- David Leigh, Jonathan J. Danon, Anneke Krüger, Jean-François Lemonnier, Alexander J. Stephens, Iñigo J. Vitorica-Yrezabal, Steffen L. Woltering
- 2.5 nanometre(s)
- United Kingdom (Manchester)
The tightest knotted structure is 2.5 nanometres per crossing, achieved by David Leigh, Jonathan J. Danon, Alexander J. Stephens (all UK), Steffen L. Woltering (Germany), Jean-Francois Lemonnier (France), Anneke Krüger (South Africa) and Iñigo J. Vitorica-Yrezabal (Spain), in University of Manchester, Manchester, United Kingdom, on 12 January 2017.
Knotting is a scientific technique that can induce changes in the molecule's properties. Only four prime knot formations have been created out of more than 6 billion: the trefoil, the figure-eight, the pentafoil and now the 819.

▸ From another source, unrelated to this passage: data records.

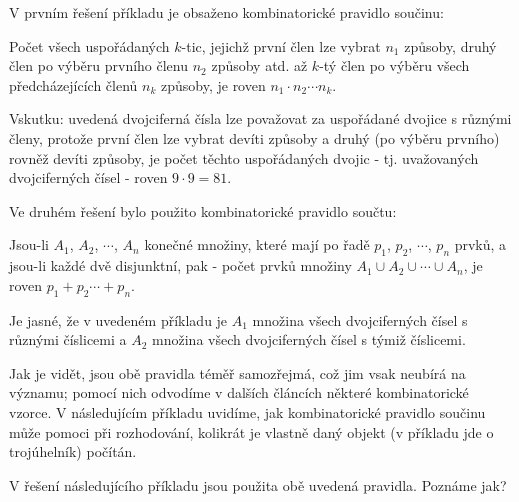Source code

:     

    V prvním řešení příkladu je obsaženo kombinatorické pravidlo součinu:
    
    \begin{mdframed}[style=highlight] Počet všech uspořádaných \(k\)-tic, jejichž první člen lze
      vybrat \(n_1\) způsoby, druhý člen po výběru prvního členu \(n_2\) způsoby atd. až \(k\)-tý
      člen po výběru všech předcházejících členů \(n_k\) způsoby, je roven \(n_1\cdot n_2\cdots
      n_k\).
    \end{mdframed}

    Vskutku: uvedená dvojciferná čísla lze považovat za uspořádané dvojice s různými členy, protože
    první člen lze vybrat devíti způsoby a druhý (po výběru prvního) rovněž devíti způsoby, je počet
    těchto uspořádaných dvojic - tj. uvažovaných dvojciferných čísel - roven \(9\cdot9= 81\).

    Ve druhém řešení bylo použito kombinatorické pravidlo součtu:
    
    \begin{mdframed}[style=highlight] Jsou-li \(A_1\), \(A_2\), \(\cdots\), \(A_n\) konečné množiny,
      které mají po řadě \(p_1\), \(p_2\), \(\cdots\), \(p_n\) prvků, a jsou-li každé dvě
      disjunktní, pak - počet prvků množiny \(A_1 \cup A_2 \cup\cdots\cup A_n\), je roven \(p_1 +
      p_2 \cdots + p_n\).        
    \end{mdframed}

    Je jasné, že v uvedeném příkladu je \(A_1\) množina všech dvojciferných čísel s různými
    číslicemi a \(A_2\) množina všech dvojciferných čísel s týmiž číslicemi. 
    
    Jak je vidět, jsou obě pravidla téměř samozřejmá, což jim vsak neubírá na významu; pomocí nich
    odvodíme v dalších článcích některé kombinatorické vzorce. V následujícím příkladu uvidíme, jak
    kombinatorické pravidlo součinu může pomoci při rozhodování, kolikrát je vlastně daný objekt (v
    příkladu jde o trojúhelník) počítán.
  
    

    V řešení následujícího  příkladu jsou použita obě uvedená pravidla. Poznáme jak?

Octahedral iron(II) ions control the relative positions of the three strands at each crossing point in a circular triple helicate, while structural constraints on the ligands determine the braiding connections. This approach enables two-step assembly of a molecular 819 knot featuring eight non-alternating crossings in a 192-atom closed loop ~20 nanometers in length. Therefore the knot has 24 atoms (~2.5 nanometers) per crossing.